Há algum tempo o glifosato está no radar das autoridades brasileiras. Em agosto de 2018, a Justiça Federal do Distrito Federal suspendeu, em decisão liminar, o registro do produto no país até que a Agência Nacional de Vigilância Sanitária (Anvisa) concluísse o processo de reavaliação toxicológica, que se arrasta desde 2008 — no início de setembro, no entanto, a liminar foi cassada. Na França e na Califórnia, nos Estados Unidos, as pressões para banir o produto são constantes. A Organização Mundial da Saúde (OMS) chegou a classificá-lo como “provavelmente carcinogênico para seres humanos” em 2015, mas voltou atrás no ano seguinte. A Agência Internacional de Pesquisa sobre Câncer (IARC) ainda mantém essa classificação.
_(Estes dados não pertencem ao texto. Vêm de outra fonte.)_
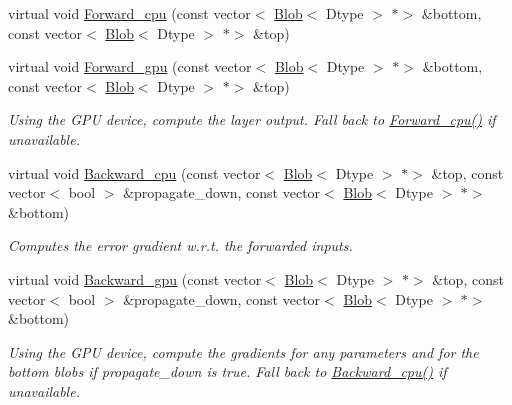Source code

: \begin{DoxyCompactItemize}
virtual void \mbox{\hyperlink{classcaffe_1_1_filter_layer_a338878561cb163fc35eea6840c20f9f3}{Forward\+\_\+cpu}} (const vector$<$ \mbox{\hyperlink{classcaffe_1_1_blob}{Blob}}$<$ Dtype $>$ $\ast$$>$ \&bottom, const vector$<$ \mbox{\hyperlink{classcaffe_1_1_blob}{Blob}}$<$ Dtype $>$ $\ast$$>$ \&top)
\item 
\mbox{\label{classcaffe_1_1_filter_layer_ae533ee2002b14016ee57daf7a9f6e8d6}} 
virtual void \mbox{\hyperlink{classcaffe_1_1_filter_layer_ae533ee2002b14016ee57daf7a9f6e8d6}{Forward\+\_\+gpu}} (const vector$<$ \mbox{\hyperlink{classcaffe_1_1_blob}{Blob}}$<$ Dtype $>$ $\ast$$>$ \&bottom, const vector$<$ \mbox{\hyperlink{classcaffe_1_1_blob}{Blob}}$<$ Dtype $>$ $\ast$$>$ \&top)
\begin{DoxyCompactList}\small\item\em Using the G\+PU device, compute the layer output. Fall back to \mbox{\hyperlink{classcaffe_1_1_filter_layer_a67a110cc4062500dcfdb539e3ba9154b}{Forward\+\_\+cpu()}} if unavailable. \end{DoxyCompactList}\item 
virtual void \mbox{\hyperlink{classcaffe_1_1_filter_layer_a368dfe80f0fd477d4cf6d8bcf1d0c73d}{Backward\+\_\+cpu}} (const vector$<$ \mbox{\hyperlink{classcaffe_1_1_blob}{Blob}}$<$ Dtype $>$ $\ast$$>$ \&top, const vector$<$ bool $>$ \&propagate\+\_\+down, const vector$<$ \mbox{\hyperlink{classcaffe_1_1_blob}{Blob}}$<$ Dtype $>$ $\ast$$>$ \&bottom)
\begin{DoxyCompactList}\small\item\em Computes the error gradient w.\+r.\+t. the forwarded inputs. \end{DoxyCompactList}\item 
\mbox{\label{classcaffe_1_1_filter_layer_a3114666280a8c406779753525c4846c7}} 
virtual void \mbox{\hyperlink{classcaffe_1_1_filter_layer_a3114666280a8c406779753525c4846c7}{Backward\+\_\+gpu}} (const vector$<$ \mbox{\hyperlink{classcaffe_1_1_blob}{Blob}}$<$ Dtype $>$ $\ast$$>$ \&top, const vector$<$ bool $>$ \&propagate\+\_\+down, const vector$<$ \mbox{\hyperlink{classcaffe_1_1_blob}{Blob}}$<$ Dtype $>$ $\ast$$>$ \&bottom)
\begin{DoxyCompactList}\small\item\em Using the G\+PU device, compute the gradients for any parameters and for the bottom blobs if propagate\+\_\+down is true. Fall back to \mbox{\hyperlink{classcaffe_1_1_filter_layer_a11e002d2b3294ca185a01c007995711d}{Backward\+\_\+cpu()}} if unavailable. \end{DoxyCompactList}\end{DoxyCompactItemize}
Além de estarem presentes na urina de mulheres da região, os pesquisadores da Unioeste também identificaram resíduos de algumas dessas substâncias em amostras de águas de abastecimento público. “Agora, no projeto aprovado pelo CNPq, pretendemos avaliar os impactos disso em mais pessoas, mulheres, homens, jovens e idosos, para saber qual a extensão desse problema.” Eles já começaram a coleta das amostras. O objetivo é que os resultados subsidiem a discussão de políticas públicas de saúde e chamem a atenção da sociedade e dos gestores para esse problema, “de modo que possamos discutir o que pode ser feito em termos de redução das concentrações ou até mesmo restrição de uso de alguns deles”, afirma.
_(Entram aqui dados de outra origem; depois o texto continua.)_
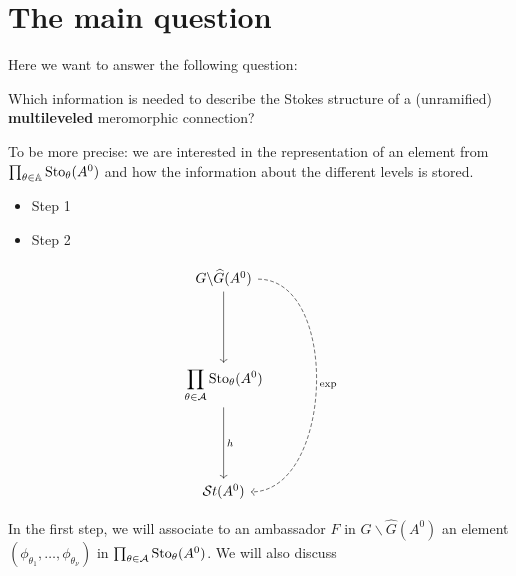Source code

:\chapter{The main question}
Here we want to answer the following question:
\begin{einr}
  Which information is needed to describe the Stokes structure of a
  (unramified) \textbf{multileveled} meromorphic connection?
\end{einr}
To be more precise: we are interested in the representation of an element from
$\prod_{\theta\in\mathbb{A}}\operatorname{Sto}_\theta(A^0)$ and how the information about the
different levels is stored.

\begin{comment}
  Ideas:
  \begin{enumerate}
    \item see algorithm~\cite[II.3.4]{Loday1994}
    \item search in \cite{Loday2014}
    \item generalize the ideas from \cite{boalch,thboalch}.
  \end{enumerate}
\end{comment}

\bgroup
{}
\begin{paracol}{2}\sloppy
\switchcolumn[0]\noindent
  \vspace*{17mm}
  \begin{itemize}
    \item[] Step 1 
    \item[] Step 2 
  \end{itemize}
\switchcolumn[1]\noindent
  \[ \begin{tikzcd}[column sep=0,row sep=1.8cm]
      G\backslash\hat G(A^0)\dar{\tikzmark{e0}}
      \arrow[dd,dashed, out=0,in=0,"\exp"]
    \\\displaystyle \prod_{\theta\in\cA}\Sto_\theta(A^0)
      \dar{\tikzmark{e1}h}
    \\\St(A^0)
  \end{tikzcd} \]
\end{paracol}
\egroup
In the first step, we will associate to an ambassador $\hat F$ in
$G\backslash\hat G(A^0)$ an element $(\phi_{\theta_1},\dots,\phi_{\theta_\nu})$
in $\prod_{\theta\in\mathcal{A}}\operatorname{Sto}_\theta(A^0)$. We will also discuss \TODO[\dots]


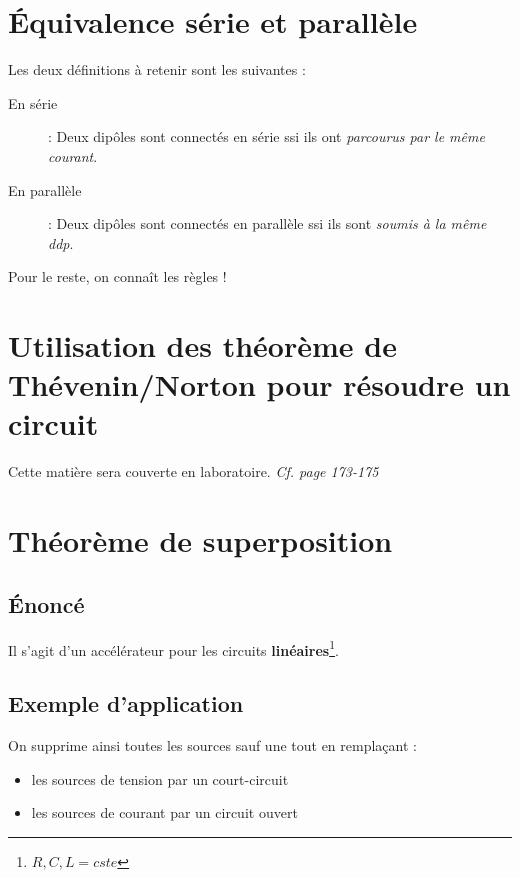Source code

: \documentclass[11pt, a4paper, openany]{book}
\begin{document}
		\setcounter{section}{4}
		\section{Équivalence série et parallèle}
		Les deux définitions à retenir sont les suivantes :
		\begin{description}
			\item[En série] : Deux dipôles sont connectés en série ssi ils ont \textit{parcourus par le même courant}.
			\item[En parallèle] : Deux dipôles sont connectés en parallèle ssi ils sont \textit{soumis à la même ddp}.
		\end{description}
		Pour le reste, on connaît les règles !
		
		\section{Utilisation des théorème de Thévenin/Norton pour résoudre un circuit}
		Cette matière sera couverte en laboratoire. \textit{Cf. page 173-175}
		
		\setcounter{section}{7}
		\section{Théorème de superposition}
		\subsection{Énoncé}
		Il s'agit d'un accélérateur pour les circuits \textbf{linéaires}\footnote{$R, C, L = cste$}.\\
		
		
		\subsection{Exemple d'application}
		On supprime ainsi toutes les sources sauf une tout en remplaçant :
		\begin{itemize}
			\item les sources de tension par un court-circuit
			\item les sources de courant par un circuit ouvert
		\end{itemize}
		
\end{document}
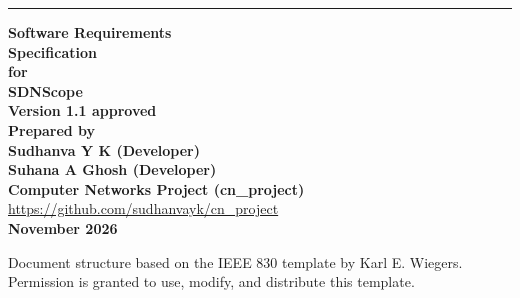 \documentclass[11pt,a4paper]{article}
\begin{document}
\begin{titlepage}
\vspace*{1.5cm}
\noindent\rule{\textwidth}{1.5pt}
\vspace{0.8cm}

\begin{flushright}
{\fontsize{26}{32}\selectfont\textbf{Software Requirements}}\\[6pt]
{\fontsize{26}{32}\selectfont\textbf{Specification}}\\[16pt]
{\fontsize{16}{20}\selectfont\textbf{for}}\\[16pt]
{\fontsize{26}{32}\selectfont\textbf{SDNScope}}\\[22pt]
{\fontsize{13}{16}\selectfont\textbf{Version 1.1 approved}}\\[32pt]
{\fontsize{13}{16}\selectfont\textbf{Prepared by}}\\[4pt]
{\fontsize{13}{16}\selectfont\textbf{Sudhanva Y K (Developer)}}\\[2pt]
{\fontsize{13}{16}\selectfont\textbf{Suhana A Ghosh (Developer)}}\\[20pt]
{\fontsize{13}{16}\selectfont\textbf{Computer Networks Project (cn\_project)}}\\[8pt]
{\fontsize{12}{15}\selectfont\url{https://github.com/sudhanvayk/cn_project}}\\[20pt]
{\fontsize{13}{16}\selectfont\textbf{November 2026}}
\end{flushright}

\vfill
\begin{center}
{\footnotesize Document structure based on the IEEE 830 template by Karl E. Wiegers.\\
Permission is granted to use, modify, and distribute this template.}
\end{center}
\end{titlepage}
\setcounter{page}{2}

{\setlength{\parskip}{2pt}
\tableofcontents
}
\thispagestyle{fancy}

\vspace{10pt}
\end{document}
Em décadas passadas, estudos científicos contribuíram para a proibição dos agrotóxicos formulados com compostos organoclorados, sendo o mais conhecido o dicloro difenil tricloroetano (DDT), utilizado em larga escala até os anos 1970 e cuja autorização para uso no Brasil foi cancelada em 1985. Essas substâncias permanecem muito tempo no ambiente, atuam no sistema nervoso central e podem causar graves lesões hepáticas e renais. Também foram associadas a um risco aumentado de câncer de mama e de outros tipos de tumores.
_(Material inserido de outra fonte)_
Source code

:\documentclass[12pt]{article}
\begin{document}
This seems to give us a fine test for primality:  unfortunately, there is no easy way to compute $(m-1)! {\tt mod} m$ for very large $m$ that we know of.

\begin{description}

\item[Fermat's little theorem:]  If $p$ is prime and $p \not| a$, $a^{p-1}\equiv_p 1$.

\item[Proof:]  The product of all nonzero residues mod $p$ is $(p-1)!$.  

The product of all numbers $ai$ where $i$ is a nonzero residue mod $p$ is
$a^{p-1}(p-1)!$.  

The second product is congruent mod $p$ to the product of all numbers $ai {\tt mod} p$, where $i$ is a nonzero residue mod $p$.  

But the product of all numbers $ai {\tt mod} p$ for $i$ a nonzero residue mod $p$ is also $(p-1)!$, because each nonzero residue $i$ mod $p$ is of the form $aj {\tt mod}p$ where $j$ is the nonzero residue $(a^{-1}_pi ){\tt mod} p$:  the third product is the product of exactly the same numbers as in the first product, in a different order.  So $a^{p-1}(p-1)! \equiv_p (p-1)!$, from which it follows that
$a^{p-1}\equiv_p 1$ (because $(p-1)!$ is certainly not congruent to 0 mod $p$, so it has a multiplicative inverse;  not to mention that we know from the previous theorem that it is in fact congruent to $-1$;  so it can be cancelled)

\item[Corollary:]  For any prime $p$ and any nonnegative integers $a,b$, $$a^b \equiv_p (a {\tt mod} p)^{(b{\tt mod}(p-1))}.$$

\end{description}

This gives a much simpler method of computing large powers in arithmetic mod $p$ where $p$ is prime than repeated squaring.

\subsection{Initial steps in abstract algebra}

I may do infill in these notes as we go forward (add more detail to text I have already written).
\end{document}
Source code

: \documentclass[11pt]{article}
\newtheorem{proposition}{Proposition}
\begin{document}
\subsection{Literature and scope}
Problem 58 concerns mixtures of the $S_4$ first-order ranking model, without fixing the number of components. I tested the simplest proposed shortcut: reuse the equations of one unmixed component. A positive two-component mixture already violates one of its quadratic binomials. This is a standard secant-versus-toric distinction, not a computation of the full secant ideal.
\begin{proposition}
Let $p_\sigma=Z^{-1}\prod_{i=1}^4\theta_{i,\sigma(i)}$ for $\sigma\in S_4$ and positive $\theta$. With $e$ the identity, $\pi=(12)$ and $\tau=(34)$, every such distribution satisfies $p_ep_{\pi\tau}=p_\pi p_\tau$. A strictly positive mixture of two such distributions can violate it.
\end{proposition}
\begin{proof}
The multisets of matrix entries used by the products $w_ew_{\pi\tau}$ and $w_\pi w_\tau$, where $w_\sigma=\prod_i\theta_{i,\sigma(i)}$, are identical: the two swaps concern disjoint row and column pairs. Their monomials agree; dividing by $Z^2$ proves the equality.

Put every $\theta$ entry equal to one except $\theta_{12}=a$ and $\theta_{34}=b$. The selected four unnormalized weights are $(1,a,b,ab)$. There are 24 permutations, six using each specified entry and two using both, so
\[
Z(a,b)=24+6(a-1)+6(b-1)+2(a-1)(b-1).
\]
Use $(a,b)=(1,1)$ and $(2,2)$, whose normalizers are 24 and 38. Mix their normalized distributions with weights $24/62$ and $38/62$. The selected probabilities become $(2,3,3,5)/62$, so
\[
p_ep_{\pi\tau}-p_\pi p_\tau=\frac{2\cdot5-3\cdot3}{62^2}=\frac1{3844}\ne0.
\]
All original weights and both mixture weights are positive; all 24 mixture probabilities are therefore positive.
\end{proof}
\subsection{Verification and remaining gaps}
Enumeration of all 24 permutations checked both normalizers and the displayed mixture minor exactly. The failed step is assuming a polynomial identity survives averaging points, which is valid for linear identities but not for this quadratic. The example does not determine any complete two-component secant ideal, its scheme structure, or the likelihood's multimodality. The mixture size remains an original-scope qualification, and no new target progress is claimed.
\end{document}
O Brasil bateu recorde de agrotóxicos aprovados para uso em 2022. Foram 652, maior número registrado pela série histórica da Coordenação-Geral de Agrotóxicos e Afins do Ministério da Agricultura. Ao todo, entre 2019 e 2022, o governo de Jair Bolsonaro liberou 2.182 agrotóxicos — incluindo fungicidas, inseticidas e herbicidas —, o maior número para uma gestão presidencial desde 2003. No mesmo período, o país contabilizou mais de 14 mil casos de intoxicação aguda por essas substâncias, segundo levantamento da Agência Pública e do Repórter Brasil, com dados do sistema de notificações do Ministério da Saúde.

Sobre o projeto

O projeto Monitoramento de Famílias Expostas a Agrotóxicos como Ferramenta Metodológica para a Elaboração de Políticas Públicas de Saúde foi contemplado na Chamada nº 40/2022, do Edital Pró-Humanidades do CNPq.